Conche mostrará a importância da filosofia na formação do indivíduo como um todo complexo. Lembrar-nos-á que o indivíduo “é antes de mais nada produto de uma coletividade em que, por uma educação de caráter tradicional, não racional, ele é formado para a particularidade, tão longe da singularidade” (ibid.id.). A singularidade é alcançada tornando-se filósofo. A essa altura, num claro movimento polifônico, evoca as vozes que nos ensinam sobre a atitude filosófica, melhor seria, sobre o que é ser filósofo. Não me canso de insistir sobre essa atitude, visto que ela determina a forma como escolhemos viver: conformados ou inconformados? Resignados ou revoltados? Tolos ou argutos ? Desinteressados ou comprometidos? Alienados ou atentos? Escreverá o autor, na mesma página:

“O filósofo terá de se tornar singular e, para tanto, terá de romper com os juízos prontos, com os valores estabelecidos, com os imperativos de uma sociedade fechada, por ter feito a escolha da razão, isto é, do universal.A razão espera, em cada um de nós, que a escolhamos; ela é o poder de rejeição, de questionamento, de liberdade, inerente a cada um de nós. Porque todo indivíduo humano tem vocação para se tornar filósofo; e, no entanto, tornar-se um homem filósofo, a pressão da coletividade é tamanha que isso não acontece”.
(ibid.id.)

O século XX, após testemunhar as duas Grandes Guerras, foi também uma época marcada por acentuados questionamentos sobre o valor e o poder da razão. Parece-me que, nos dias atuais, as tempestades efusivas de ataques à razão tenham encontrado um ponto de descompressão.

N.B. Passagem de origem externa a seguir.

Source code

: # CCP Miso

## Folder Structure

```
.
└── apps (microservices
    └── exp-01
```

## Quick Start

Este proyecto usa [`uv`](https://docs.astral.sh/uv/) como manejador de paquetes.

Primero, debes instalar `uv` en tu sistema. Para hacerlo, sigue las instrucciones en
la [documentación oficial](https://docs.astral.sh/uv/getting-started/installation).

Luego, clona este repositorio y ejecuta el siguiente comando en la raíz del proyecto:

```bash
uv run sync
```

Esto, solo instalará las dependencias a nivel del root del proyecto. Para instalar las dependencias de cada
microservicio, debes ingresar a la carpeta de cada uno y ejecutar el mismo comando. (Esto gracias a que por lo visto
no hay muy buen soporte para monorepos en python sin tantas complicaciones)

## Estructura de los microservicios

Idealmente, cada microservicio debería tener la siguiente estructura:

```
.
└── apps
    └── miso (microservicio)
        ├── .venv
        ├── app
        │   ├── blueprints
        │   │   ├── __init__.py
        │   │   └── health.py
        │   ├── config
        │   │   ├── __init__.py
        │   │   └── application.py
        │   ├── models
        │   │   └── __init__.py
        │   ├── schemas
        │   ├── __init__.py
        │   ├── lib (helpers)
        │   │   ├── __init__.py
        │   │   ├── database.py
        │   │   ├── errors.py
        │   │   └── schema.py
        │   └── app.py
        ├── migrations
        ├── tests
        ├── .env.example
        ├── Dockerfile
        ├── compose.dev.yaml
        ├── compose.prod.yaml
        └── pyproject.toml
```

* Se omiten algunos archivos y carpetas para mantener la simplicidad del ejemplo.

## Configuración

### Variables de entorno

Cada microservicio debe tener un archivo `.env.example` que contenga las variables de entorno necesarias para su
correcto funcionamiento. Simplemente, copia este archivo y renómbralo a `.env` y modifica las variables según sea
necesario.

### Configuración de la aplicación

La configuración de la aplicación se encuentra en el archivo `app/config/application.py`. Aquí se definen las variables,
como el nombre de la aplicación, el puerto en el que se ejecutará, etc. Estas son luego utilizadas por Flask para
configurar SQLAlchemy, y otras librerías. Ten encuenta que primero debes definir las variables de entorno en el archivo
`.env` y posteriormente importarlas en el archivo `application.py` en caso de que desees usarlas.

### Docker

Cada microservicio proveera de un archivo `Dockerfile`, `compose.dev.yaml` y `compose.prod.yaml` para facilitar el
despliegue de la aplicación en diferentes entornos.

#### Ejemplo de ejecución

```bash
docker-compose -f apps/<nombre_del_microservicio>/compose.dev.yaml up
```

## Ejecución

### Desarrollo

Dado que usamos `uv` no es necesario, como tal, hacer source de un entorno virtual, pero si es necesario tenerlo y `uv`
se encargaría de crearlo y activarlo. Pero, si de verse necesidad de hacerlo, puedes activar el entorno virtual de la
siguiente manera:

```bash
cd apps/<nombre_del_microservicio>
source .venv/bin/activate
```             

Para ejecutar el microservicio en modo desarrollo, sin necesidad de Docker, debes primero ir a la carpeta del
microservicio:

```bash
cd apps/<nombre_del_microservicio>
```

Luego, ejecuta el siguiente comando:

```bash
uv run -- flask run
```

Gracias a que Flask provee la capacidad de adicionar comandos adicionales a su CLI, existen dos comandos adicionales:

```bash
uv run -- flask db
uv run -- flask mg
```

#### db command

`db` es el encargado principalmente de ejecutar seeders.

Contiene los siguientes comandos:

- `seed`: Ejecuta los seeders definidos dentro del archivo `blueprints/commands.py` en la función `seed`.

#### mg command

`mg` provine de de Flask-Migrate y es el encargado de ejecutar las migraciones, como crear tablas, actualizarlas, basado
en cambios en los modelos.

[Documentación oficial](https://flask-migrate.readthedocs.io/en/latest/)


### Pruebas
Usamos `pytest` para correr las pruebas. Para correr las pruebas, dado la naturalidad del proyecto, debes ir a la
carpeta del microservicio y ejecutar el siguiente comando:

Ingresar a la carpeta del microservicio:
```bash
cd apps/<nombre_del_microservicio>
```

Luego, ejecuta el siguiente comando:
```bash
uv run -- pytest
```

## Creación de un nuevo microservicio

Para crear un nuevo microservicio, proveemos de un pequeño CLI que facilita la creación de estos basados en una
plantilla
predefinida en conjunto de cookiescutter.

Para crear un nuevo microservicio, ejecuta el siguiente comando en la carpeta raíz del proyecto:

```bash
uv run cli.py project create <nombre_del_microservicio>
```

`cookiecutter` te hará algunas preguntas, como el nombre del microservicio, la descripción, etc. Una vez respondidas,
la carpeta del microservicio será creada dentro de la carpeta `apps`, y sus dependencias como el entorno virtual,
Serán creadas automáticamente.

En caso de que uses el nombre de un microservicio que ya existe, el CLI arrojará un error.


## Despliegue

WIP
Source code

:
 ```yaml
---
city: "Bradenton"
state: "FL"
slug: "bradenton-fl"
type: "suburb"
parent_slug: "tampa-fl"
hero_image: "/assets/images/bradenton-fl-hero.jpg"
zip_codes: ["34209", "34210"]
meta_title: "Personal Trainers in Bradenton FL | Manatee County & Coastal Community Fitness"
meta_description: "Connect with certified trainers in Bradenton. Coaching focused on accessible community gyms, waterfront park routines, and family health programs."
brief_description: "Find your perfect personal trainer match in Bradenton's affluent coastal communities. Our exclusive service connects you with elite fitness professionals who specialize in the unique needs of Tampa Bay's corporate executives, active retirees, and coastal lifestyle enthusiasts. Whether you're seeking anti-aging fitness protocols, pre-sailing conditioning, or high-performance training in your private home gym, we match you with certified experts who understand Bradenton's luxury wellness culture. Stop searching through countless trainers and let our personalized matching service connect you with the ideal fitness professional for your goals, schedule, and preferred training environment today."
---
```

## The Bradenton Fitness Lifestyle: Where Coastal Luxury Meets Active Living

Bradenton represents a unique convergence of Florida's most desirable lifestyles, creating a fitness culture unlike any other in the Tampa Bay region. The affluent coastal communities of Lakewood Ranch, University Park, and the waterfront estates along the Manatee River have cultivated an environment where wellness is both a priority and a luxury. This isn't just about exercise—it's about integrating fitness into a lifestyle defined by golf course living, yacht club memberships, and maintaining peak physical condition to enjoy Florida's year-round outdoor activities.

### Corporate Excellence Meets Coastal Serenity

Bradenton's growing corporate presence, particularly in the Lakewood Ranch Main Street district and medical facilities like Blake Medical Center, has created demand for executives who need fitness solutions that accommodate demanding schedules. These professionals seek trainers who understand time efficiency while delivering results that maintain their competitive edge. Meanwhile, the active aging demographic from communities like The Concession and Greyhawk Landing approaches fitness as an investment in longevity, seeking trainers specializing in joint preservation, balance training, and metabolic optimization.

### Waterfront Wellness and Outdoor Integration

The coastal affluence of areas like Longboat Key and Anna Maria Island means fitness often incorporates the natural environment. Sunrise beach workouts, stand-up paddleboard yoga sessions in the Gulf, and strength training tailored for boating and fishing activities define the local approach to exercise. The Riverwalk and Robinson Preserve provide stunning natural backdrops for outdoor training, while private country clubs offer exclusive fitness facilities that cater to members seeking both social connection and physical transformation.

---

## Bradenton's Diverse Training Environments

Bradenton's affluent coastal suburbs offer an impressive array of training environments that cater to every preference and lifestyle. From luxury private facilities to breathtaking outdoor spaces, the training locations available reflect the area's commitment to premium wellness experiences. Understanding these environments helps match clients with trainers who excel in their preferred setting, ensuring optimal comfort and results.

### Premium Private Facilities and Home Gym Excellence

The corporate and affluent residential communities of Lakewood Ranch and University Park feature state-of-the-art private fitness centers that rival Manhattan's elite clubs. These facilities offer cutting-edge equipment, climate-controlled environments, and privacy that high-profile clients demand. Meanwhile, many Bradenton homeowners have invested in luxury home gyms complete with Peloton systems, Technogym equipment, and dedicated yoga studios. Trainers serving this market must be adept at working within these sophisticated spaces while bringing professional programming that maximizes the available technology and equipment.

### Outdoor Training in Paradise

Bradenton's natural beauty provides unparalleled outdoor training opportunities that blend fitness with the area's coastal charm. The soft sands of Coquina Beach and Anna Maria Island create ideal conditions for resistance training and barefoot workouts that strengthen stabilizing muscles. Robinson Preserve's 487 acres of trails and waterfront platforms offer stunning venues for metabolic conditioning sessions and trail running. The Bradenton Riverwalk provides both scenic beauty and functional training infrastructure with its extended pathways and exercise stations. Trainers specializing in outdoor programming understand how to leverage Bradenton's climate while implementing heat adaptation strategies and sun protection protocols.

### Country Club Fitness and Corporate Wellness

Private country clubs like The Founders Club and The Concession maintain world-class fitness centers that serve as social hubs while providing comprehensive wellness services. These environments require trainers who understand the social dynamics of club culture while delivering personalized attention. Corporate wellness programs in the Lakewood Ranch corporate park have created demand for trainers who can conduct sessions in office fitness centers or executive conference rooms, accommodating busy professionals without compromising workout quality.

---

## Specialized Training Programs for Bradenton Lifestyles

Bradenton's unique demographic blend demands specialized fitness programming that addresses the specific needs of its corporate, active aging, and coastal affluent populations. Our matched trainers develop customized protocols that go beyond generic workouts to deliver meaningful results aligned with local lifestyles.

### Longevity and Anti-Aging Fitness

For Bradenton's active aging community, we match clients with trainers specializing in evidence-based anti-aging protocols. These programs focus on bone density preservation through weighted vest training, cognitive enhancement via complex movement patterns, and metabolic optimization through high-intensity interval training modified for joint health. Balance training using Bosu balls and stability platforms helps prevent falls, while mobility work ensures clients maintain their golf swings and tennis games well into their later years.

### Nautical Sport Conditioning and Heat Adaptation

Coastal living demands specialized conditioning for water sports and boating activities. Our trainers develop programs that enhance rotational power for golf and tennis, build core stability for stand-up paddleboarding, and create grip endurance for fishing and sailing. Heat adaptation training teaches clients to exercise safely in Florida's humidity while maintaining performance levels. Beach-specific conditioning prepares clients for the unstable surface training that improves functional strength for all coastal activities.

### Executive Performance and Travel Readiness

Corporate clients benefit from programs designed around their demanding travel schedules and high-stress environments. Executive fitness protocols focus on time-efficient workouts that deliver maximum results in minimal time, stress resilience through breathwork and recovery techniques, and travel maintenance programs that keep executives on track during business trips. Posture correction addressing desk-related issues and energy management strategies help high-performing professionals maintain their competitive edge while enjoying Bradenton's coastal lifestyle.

Estamos mais sóbrios, mas conscientes dos limites, das pretensões da razão; há esforços contínuos no sentido de discutir, por exemplo, a problemática gerada pela aplicação da tecnologia nas ciências, pela influência do que ficou conhecido por razão instrumental (objeto de crítica do filósofo Jürgen Habermas) – aquela que, servindo ao estabelecimento de meios para alcançar fins determinados, acarreta a dominação técnica do mundo, destituindo o bem de sua autonomia, que passa a ser submetido às regras que entram em jogo na dominação técnica do mundo natural -,etc.
Conche não deixa de nos lembrar a importância da razão como condição para a compreensão de nós mesmos e do mundo em que vivemos. A despeito das suspeitas lançadas sobre a razão – suspeitas que as religiões organizadas adoram alardear, para depreciar o compromisso racional que os homens tem com o mundo – ainda continuaremos a falar da razão (ou razões), que é produto histórico, porque o mundo social, natural e nossas ações fazem sentido. Onde houver a busca pelo sentido, haverá a voz da razão. A razão é, então, esta condição que nos permite compreender como se constrói os sentidos do mundo. A razão nos habilita a produzir sentidos, explicações, a compreender o mundo. Disso se segue que não falta razão aos religiosos, tampouco aos sistemas de crenças que defendem; afinal, tais sistemas procuram produzir um sentido para o universo, para a vida humana, para as relações humanas (ainda que falso). Vale dizer que o sentido na religião se trama na fantasia; só pela razão crítica é possível desconstruí-lo. Não obstante, tanto ateus quanto religiosos exibem uma atitude racional em face do mundo (embora estes últimos não o façam quando se comprometem em defender a doutrina a que aderem). Chauí, à página 84, de seu Convite à Filosofia, dá-nos a saber o seguinte:

“(...) A atitude racional de conhecer a realidade não é senão o trabalho do pensamento para apreender, compreender e interpretar o sentido das coisas, dos fatos, das ideias, ações e valores humanos. É esse ideal do conhecimento que é conservado quando continuamos a falar em razão”.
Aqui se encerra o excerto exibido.